>>>>

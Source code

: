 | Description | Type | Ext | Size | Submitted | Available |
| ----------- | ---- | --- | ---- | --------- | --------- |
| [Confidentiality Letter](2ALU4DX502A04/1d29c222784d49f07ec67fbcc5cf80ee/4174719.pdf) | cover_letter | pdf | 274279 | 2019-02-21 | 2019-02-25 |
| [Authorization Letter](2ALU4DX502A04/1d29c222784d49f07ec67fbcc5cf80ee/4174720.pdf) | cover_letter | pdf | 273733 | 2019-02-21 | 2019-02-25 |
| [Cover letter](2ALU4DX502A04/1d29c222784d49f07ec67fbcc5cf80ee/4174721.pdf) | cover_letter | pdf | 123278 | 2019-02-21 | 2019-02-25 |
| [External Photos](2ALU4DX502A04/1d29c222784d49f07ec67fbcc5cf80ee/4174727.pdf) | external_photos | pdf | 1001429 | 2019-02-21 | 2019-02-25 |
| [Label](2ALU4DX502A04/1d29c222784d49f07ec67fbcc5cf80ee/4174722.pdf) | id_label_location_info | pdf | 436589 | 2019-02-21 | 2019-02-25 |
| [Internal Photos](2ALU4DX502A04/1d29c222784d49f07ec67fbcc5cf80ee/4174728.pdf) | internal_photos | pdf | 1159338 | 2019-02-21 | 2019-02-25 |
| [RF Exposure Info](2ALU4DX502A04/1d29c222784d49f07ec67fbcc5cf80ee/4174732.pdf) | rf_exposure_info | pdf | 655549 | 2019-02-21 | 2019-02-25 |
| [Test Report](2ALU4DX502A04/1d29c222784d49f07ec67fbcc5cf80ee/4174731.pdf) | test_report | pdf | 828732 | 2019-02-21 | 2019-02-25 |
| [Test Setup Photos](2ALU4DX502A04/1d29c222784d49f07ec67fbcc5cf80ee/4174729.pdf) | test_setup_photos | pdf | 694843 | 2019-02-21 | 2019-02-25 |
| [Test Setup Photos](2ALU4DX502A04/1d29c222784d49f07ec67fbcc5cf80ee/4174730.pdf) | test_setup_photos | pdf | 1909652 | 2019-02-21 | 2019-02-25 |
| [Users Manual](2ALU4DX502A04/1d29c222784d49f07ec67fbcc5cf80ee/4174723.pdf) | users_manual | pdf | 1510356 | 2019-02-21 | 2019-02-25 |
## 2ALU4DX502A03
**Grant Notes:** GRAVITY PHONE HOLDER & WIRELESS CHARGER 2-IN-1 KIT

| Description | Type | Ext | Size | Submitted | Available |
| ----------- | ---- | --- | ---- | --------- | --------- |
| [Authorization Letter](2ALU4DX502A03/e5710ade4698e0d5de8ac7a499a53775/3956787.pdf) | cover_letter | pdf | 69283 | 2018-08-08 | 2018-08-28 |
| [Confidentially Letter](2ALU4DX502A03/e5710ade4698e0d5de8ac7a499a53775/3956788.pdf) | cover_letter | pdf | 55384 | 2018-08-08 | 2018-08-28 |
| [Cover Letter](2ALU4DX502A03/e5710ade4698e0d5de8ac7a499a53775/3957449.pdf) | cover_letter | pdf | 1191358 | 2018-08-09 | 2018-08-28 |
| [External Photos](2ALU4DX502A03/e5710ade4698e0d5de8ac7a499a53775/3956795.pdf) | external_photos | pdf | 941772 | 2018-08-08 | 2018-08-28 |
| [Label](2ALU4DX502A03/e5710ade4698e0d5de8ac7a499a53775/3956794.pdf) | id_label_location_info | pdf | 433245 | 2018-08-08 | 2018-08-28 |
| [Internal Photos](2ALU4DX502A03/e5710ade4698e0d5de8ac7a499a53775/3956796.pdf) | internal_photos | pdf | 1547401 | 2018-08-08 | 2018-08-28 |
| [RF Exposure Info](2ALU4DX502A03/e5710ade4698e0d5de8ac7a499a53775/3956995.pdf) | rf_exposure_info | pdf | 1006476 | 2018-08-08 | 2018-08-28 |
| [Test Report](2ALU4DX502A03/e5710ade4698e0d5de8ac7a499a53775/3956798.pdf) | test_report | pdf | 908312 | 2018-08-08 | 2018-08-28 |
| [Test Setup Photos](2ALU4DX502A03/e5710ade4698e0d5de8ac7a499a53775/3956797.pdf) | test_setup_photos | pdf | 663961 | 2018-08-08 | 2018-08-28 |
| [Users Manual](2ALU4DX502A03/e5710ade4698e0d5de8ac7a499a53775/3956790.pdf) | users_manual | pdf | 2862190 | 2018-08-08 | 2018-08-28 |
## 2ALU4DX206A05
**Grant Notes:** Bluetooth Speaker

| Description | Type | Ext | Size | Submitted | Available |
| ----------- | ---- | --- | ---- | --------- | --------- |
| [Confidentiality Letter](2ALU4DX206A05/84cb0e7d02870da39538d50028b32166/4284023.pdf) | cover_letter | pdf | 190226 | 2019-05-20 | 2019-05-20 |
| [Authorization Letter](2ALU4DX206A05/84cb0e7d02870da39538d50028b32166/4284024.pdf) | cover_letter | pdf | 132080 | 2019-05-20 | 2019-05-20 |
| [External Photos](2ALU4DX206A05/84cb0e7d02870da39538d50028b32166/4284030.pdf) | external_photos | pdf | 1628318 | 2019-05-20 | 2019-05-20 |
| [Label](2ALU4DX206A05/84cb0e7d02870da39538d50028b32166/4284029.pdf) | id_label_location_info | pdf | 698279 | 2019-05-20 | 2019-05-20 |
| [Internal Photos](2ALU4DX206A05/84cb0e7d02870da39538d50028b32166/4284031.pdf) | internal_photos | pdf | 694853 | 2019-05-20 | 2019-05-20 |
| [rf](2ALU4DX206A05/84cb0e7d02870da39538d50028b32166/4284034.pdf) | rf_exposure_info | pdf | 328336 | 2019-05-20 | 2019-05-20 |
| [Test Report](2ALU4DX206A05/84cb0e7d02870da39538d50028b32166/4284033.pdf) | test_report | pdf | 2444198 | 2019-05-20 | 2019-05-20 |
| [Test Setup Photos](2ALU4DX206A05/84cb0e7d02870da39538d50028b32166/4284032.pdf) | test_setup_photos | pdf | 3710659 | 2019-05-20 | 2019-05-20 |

<<<<

__WHAT YOU HAVE TO DO__. Word for word, write out each of the records shown above.

__SOLUTION__.
Source code

: | Description | Type | Ext | Size | Submitted | Available |
| ----------- | ---- | --- | ---- | --------- | --------- |
| [Confidentiality Letter](2ALU4DX502A04/1d29c222784d49f07ec67fbcc5cf80ee/4174719.pdf) | cover_letter | pdf | 274279 | 2019-02-21 | 2019-02-25 |
| [Authorization Letter](2ALU4DX502A04/1d29c222784d49f07ec67fbcc5cf80ee/4174720.pdf) | cover_letter | pdf | 273733 | 2019-02-21 | 2019-02-25 |
| [Cover letter](2ALU4DX502A04/1d29c222784d49f07ec67fbcc5cf80ee/4174721.pdf) | cover_letter | pdf | 123278 | 2019-02-21 | 2019-02-25 |
| [External Photos](2ALU4DX502A04/1d29c222784d49f07ec67fbcc5cf80ee/4174727.pdf) | external_photos | pdf | 1001429 | 2019-02-21 | 2019-02-25 |
| [Label](2ALU4DX502A04/1d29c222784d49f07ec67fbcc5cf80ee/4174722.pdf) | id_label_location_info | pdf | 436589 | 2019-02-21 | 2019-02-25 |
| [Internal Photos](2ALU4DX502A04/1d29c222784d49f07ec67fbcc5cf80ee/4174728.pdf) | internal_photos | pdf | 1159338 | 2019-02-21 | 2019-02-25 |
| [RF Exposure Info](2ALU4DX502A04/1d29c222784d49f07ec67fbcc5cf80ee/4174732.pdf) | rf_exposure_info | pdf | 655549 | 2019-02-21 | 2019-02-25 |
| [Test Report](2ALU4DX502A04/1d29c222784d49f07ec67fbcc5cf80ee/4174731.pdf) | test_report | pdf | 828732 | 2019-02-21 | 2019-02-25 |
| [Test Setup Photos](2ALU4DX502A04/1d29c222784d49f07ec67fbcc5cf80ee/4174729.pdf) | test_setup_photos | pdf | 694843 | 2019-02-21 | 2019-02-25 |
| [Test Setup Photos](2ALU4DX502A04/1d29c222784d49f07ec67fbcc5cf80ee/4174730.pdf) | test_setup_photos | pdf | 1909652 | 2019-02-21 | 2019-02-25 |
| [Users Manual](2ALU4DX502A04/1d29c222784d49f07ec67fbcc5cf80ee/4174723.pdf) | users_manual | pdf | 1510356 | 2019-02-21 | 2019-02-25 |
## 2ALU4DX502A03
**Grant Notes:** GRAVITY PHONE HOLDER & WIRELESS CHARGER 2-IN-1 KIT

| Description | Type | Ext | Size | Submitted | Available |
| ----------- | ---- | --- | ---- | --------- | --------- |
| [Authorization Letter](2ALU4DX502A03/e5710ade4698e0d5de8ac7a499a53775/3956787.pdf) | cover_letter | pdf | 69283 | 2018-08-08 | 2018-08-28 |
| [Confidentially Letter](2ALU4DX502A03/e5710ade4698e0d5de8ac7a499a53775/3956788.pdf) | cover_letter | pdf | 55384 | 2018-08-08 | 2018-08-28 |
| [Cover Letter](2ALU4DX502A03/e5710ade4698e0d5de8ac7a499a53775/3957449.pdf) | cover_letter | pdf | 1191358 | 2018-08-09 | 2018-08-28 |
| [External Photos](2ALU4DX502A03/e5710ade4698e0d5de8ac7a499a53775/3956795.pdf) | external_photos | pdf | 941772 | 2018-08-08 | 2018-08-28 |
| [Label](2ALU4DX502A03/e5710ade4698e0d5de8ac7a499a53775/3956794.pdf) | id_label_location_info | pdf | 433245 | 2018-08-08 | 2018-08-28 |
| [Internal Photos](2ALU4DX502A03/e5710ade4698e0d5de8ac7a499a53775/3956796.pdf) | internal_photos | pdf | 1547401 | 2018-08-08 | 2018-08-28 |
| [RF Exposure Info](2ALU4DX502A03/e5710ade4698e0d5de8ac7a499a53775/3956995.pdf) | rf_exposure_info | pdf | 1006476 | 2018-08-08 | 2018-08-28 |
| [Test Report](2ALU4DX502A03/e5710ade4698e0d5de8ac7a499a53775/3956798.pdf) | test_report | pdf | 908312 | 2018-08-08 | 2018-08-28 |
| [Test Setup Photos](2ALU4DX502A03/e5710ade4698e0d5de8ac7a499a53775/3956797.pdf) | test_setup_photos | pdf | 663961 | 2018-08-08 | 2018-08-28 |
| [Users Manual](2ALU4DX502A03/e5710ade4698e0d5de8ac7a499a53775/3956790.pdf) | users_manual | pdf | 2862190 | 2018-08-08 | 2018-08-28 |
## 2ALU4DX206A05
**Grant Notes:** Bluetooth Speaker

| Description | Type | Ext | Size | Submitted | Available |
| ----------- | ---- | --- | ---- | --------- | --------- |
| [Confidentiality Letter](2ALU4DX206A05/84cb0e7d02870da39538d50028b32166/4284023.pdf) | cover_letter | pdf | 190226 | 2019-05-20 | 2019-05-20 |
| [Authorization Letter](2ALU4DX206A05/84cb0e7d02870da39538d50028b32166/4284024.pdf) | cover_letter | pdf | 132080 | 2019-05-20 | 2019-05-20 |
| [External Photos](2ALU4DX206A05/84cb0e7d02870da39538d50028b32166/4284030.pdf) | external_photos | pdf | 1628318 | 2019-05-20 | 2019-05-20 |
| [Label](2ALU4DX206A05/84cb0e7d02870da39538d50028b32166/4284029.pdf) | id_label_location_info | pdf | 698279 | 2019-05-20 | 2019-05-20 |
| [Internal Photos](2ALU4DX206A05/84cb0e7d02870da39538d50028b32166/4284031.pdf) | internal_photos | pdf | 694853 | 2019-05-20 | 2019-05-20 |
| [rf](2ALU4DX206A05/84cb0e7d02870da39538d50028b32166/4284034.pdf) | rf_exposure_info | pdf | 328336 | 2019-05-20 | 2019-05-20 |
| [Test Report](2ALU4DX206A05/84cb0e7d02870da39538d50028b32166/4284033.pdf) | test_report | pdf | 2444198 | 2019-05-20 | 2019-05-20 |
| [Test Setup Photos](2ALU4DX206A05/84cb0e7d02870da39538d50028b32166/4284032.pdf) | test_setup_photos | pdf | 3710659 | 2019-05-20 | 2019-05-20 |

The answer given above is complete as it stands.